ASSIGNED TASK: The answer must be a single number: how many lines in this listing hold the word "uniformity".

- Opening Delimiter -

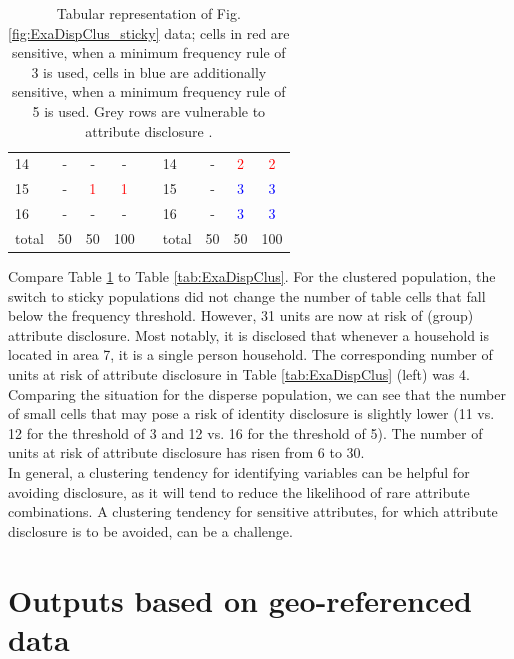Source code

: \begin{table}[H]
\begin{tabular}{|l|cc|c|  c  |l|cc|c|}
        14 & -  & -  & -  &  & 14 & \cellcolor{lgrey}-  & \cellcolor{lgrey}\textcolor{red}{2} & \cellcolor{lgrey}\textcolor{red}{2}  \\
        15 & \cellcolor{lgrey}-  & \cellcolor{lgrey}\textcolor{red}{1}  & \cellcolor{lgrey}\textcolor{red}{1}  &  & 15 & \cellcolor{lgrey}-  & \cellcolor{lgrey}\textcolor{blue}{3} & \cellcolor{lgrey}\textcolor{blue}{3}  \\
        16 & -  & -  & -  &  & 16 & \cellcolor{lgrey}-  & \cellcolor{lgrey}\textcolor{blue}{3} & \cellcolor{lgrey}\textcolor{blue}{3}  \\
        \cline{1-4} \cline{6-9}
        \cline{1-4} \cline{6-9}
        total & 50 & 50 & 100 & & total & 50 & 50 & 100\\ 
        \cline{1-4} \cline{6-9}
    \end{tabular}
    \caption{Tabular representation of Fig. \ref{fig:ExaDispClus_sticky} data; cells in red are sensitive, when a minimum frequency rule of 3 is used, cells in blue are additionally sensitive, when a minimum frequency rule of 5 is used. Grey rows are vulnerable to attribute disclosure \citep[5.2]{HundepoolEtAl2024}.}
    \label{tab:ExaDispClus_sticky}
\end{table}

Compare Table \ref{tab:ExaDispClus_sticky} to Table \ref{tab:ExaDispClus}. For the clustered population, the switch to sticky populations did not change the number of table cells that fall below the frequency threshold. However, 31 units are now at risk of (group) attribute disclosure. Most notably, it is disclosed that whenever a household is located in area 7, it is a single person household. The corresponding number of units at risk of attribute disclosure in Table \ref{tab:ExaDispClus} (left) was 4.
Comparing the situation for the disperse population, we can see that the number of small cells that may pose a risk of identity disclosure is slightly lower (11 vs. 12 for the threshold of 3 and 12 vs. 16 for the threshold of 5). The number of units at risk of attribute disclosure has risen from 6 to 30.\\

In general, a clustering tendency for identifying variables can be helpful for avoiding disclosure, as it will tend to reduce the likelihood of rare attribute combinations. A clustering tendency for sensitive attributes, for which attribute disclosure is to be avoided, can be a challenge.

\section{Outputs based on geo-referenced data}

- Closing Delimiter -
- Opening Delimiter -

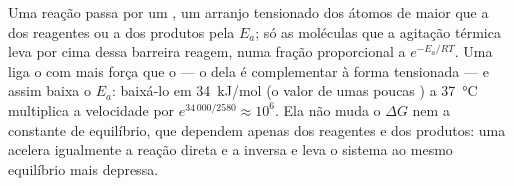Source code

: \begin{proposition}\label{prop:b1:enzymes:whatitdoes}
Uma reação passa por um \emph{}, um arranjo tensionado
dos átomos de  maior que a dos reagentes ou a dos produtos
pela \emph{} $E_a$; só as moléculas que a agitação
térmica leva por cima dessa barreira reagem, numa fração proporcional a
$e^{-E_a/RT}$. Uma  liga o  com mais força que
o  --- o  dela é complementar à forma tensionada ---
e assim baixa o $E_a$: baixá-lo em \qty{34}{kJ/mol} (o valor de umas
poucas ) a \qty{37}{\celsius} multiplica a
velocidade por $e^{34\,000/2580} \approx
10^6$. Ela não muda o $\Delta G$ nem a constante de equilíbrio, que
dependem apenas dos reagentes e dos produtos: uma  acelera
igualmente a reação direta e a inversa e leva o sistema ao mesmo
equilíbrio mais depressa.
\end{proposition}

- Closing Delimiter -
- Opening Delimiter -

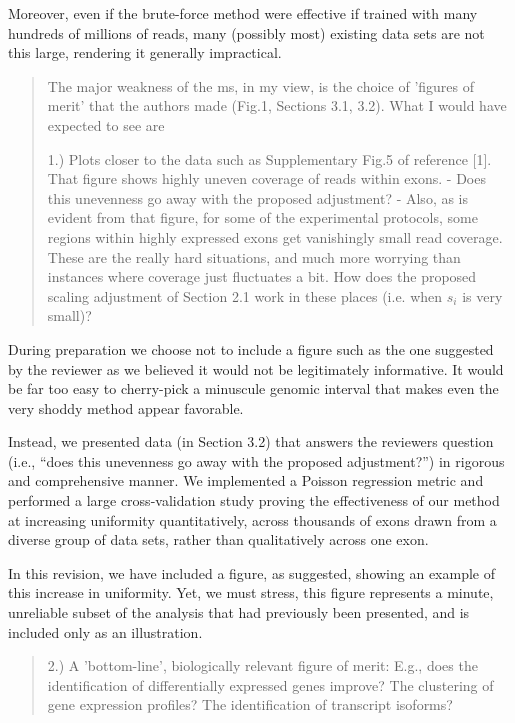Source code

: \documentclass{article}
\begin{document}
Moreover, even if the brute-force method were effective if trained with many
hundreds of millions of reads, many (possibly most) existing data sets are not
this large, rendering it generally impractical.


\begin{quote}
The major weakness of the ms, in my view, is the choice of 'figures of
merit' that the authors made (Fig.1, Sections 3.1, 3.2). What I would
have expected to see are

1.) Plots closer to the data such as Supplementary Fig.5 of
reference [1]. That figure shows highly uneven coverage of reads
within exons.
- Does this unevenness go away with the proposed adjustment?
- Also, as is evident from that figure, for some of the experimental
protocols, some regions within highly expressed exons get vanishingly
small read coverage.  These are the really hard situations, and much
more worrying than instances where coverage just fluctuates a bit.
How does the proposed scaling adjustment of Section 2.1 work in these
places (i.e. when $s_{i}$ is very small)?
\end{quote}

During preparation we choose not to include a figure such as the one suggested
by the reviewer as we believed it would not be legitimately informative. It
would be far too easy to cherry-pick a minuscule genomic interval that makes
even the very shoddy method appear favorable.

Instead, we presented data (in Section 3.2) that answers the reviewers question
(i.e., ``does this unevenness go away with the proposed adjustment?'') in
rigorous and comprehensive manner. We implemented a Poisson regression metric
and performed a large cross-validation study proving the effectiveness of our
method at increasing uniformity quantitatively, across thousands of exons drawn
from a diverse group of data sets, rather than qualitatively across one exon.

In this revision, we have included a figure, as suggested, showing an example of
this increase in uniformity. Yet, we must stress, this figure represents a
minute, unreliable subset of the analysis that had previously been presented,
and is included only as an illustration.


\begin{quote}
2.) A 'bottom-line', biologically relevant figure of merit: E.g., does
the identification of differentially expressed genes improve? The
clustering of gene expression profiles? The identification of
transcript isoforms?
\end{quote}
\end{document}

- Closing Delimiter -

EXERCISE RESPONSE: 2